We all know the markets are at all-time highs with major benchmarks, such as the S&P 500, the Dow Jones Industrial Average, and the Nasdaq Composite, testing new records. The impressive stock market performance has been driven by a variety of factors, including regulatory clarity, surging economic growth, accommodative monetary policy, and renewed optimism regarding a U.S.-China trade deal.
Despite all the optimism, many investors have become cautious as major indexes move closer to entering overbought conditions. But while many are growing bearish, some investors are turning to small caps, which have been one of the top performing stock sectors this year, as a potential safe haven.
The small cap stock sector has historically provided more consistent growth than larger, blue-chip index stocks. Small caps tend to have a much smaller market capitalization than larger companies, which makes them more volatile.

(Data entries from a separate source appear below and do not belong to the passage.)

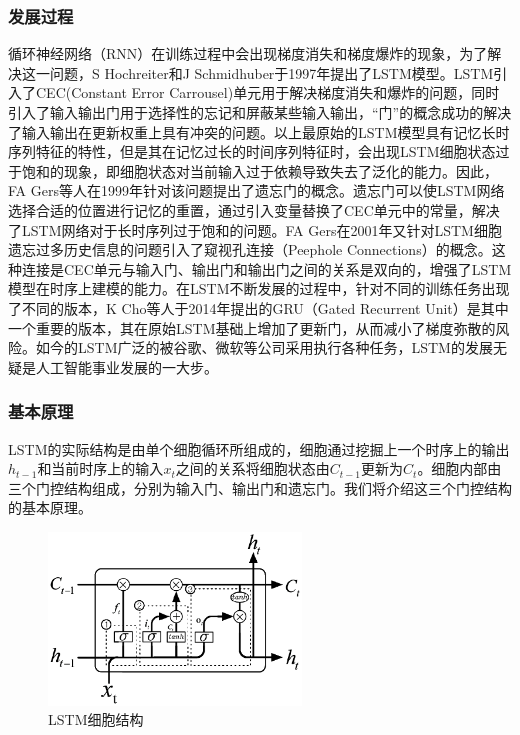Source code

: \subsubsection{发展过程}
循环神经网络（RNN）在训练过程中会出现梯度消失和梯度爆炸的现象，为了解决这一问题，S Hochreiter和J Schmidhuber于1997年提出了LSTM模型\supercite{lstm}。LSTM引入了CEC(Constant Error Carrousel)单元用于解决梯度消失和爆炸的问题，同时引入了输入输出门用于选择性的忘记和屏蔽某些输入输出，“门”的概念成功的解决了输入输出在更新权重上具有冲突的问题。以上最原始的LSTM模型具有记忆长时序列特征的特性，但是其在记忆过长的时间序列特征时，会出现LSTM细胞状态过于饱和的现象，即细胞状态对当前输入过于依赖导致失去了泛化的能力。因此，FA Gers等人在1999年针对该问题提出了遗忘门的概念\supercite{lstmforgetgate}。遗忘门可以使LSTM网络选择合适的位置进行记忆的重置，通过引入变量替换了CEC单元中的常量，解决了LSTM网络对于长时序列过于饱和的问题。FA Gers在2001年又针对LSTM细胞遗忘过多历史信息的问题引入了窥视孔连接（Peephole Connections）的概念\supercite{lstmpeephole}。这种连接是CEC单元与输入门、输出门和输出门之间的关系是双向的，增强了LSTM模型在时序上建模的能力。在LSTM不断发展的过程中，针对不同的训练任务出现了不同的版本，K Cho等人于2014年提出的GRU（Gated Recurrent Unit）是其中一个重要的版本，其在原始LSTM基础上增加了更新门，从而减小了梯度弥散的风险。如今的LSTM广泛的被谷歌、微软等公司采用执行各种任务，LSTM的发展无疑是人工智能事业发展的一大步。

\subsubsection{基本原理}
LSTM的实际结构是由单个细胞循环所组成的，细胞通过挖掘上一个时序上的输出$h_{t-1}$和当前时序上的输入$x_t$之间的关系将细胞状态由$C_{t-1}$更新为$C_{t}$。细胞内部由三个门控结构组成，分别为输入门、输出门和遗忘门。我们将介绍这三个门控结构的基本原理。

\begin{figure}[thb]
\begin{center}
\includegraphics[width=0.6\textwidth]{figures/lstm.eps}
\caption{LSTM细胞结构}\label{fig:lstm}
\end{center}
\end{figure}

But these types of stocks also have the potential for bigger rewards, as investors can benefit from undervalued opportunities not always accessible to the market.
Moreover, the small cap sector has consistently outperformed the market over the long term. According to data from a Rutgers University study from 2017, small caps have outperformed large caps by roughly 10 percent per year since 1982. This has been confirmed by the performance of the Russell 2000 index, which tracks 2000 of the smallest U.S. public companies, and is up 16 percent year-to-date.
As major indexes approach overbought conditions, investors may want to consider taking at least some of their money off the table and adding exposure to small cap stocks. Although these stocks can be more volatile, the potential rewards can be well worth the risk. For those investors who are willing to stomach the volatility, small cap stocks can be a great way to diversify a portfolio and capitalize on market corrections.